==== Working data

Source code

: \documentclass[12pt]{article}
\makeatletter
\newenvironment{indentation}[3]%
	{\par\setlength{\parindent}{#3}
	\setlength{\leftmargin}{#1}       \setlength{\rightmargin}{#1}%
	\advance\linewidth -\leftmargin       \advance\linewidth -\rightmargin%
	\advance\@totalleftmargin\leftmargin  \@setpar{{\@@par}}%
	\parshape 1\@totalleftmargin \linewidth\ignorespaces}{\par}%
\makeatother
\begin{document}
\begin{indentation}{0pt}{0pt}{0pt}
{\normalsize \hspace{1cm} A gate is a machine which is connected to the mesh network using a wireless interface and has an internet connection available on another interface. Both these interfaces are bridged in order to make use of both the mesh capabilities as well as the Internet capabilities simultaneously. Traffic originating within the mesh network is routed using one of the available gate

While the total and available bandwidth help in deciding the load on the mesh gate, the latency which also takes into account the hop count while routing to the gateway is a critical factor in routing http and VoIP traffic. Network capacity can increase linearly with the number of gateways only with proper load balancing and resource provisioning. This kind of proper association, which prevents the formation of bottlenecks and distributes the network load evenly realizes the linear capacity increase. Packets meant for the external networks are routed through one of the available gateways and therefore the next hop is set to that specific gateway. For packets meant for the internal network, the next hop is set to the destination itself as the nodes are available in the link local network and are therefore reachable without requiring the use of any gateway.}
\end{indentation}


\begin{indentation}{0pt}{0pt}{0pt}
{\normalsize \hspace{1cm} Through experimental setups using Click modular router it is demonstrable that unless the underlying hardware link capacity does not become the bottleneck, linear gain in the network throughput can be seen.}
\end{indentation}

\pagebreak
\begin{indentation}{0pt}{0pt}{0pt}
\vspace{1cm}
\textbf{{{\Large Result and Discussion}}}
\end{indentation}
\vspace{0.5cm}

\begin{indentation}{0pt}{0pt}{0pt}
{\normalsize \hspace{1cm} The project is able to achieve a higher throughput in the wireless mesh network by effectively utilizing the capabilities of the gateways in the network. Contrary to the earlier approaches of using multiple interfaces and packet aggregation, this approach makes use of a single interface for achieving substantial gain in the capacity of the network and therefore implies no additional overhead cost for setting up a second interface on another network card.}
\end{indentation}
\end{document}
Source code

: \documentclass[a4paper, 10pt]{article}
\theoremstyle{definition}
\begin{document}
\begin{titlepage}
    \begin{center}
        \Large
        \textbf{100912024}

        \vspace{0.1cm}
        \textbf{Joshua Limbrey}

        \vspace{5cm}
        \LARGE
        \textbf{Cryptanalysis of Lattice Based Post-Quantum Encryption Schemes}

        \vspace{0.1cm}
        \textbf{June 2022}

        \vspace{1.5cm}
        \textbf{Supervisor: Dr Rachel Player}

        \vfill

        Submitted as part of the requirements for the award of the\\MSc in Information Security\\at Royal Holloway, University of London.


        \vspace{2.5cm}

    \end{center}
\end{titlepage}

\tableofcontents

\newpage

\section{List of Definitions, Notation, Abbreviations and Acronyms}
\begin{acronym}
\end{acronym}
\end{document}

========

Work item =>
Lines containing the word "setlength" are to be pulled from the records and copied.

Exercise response =>
	{\par\setlength{\parindent}{#3}
	\setlength{\leftmargin}{#1}       \setlength{\rightmargin}{#1}%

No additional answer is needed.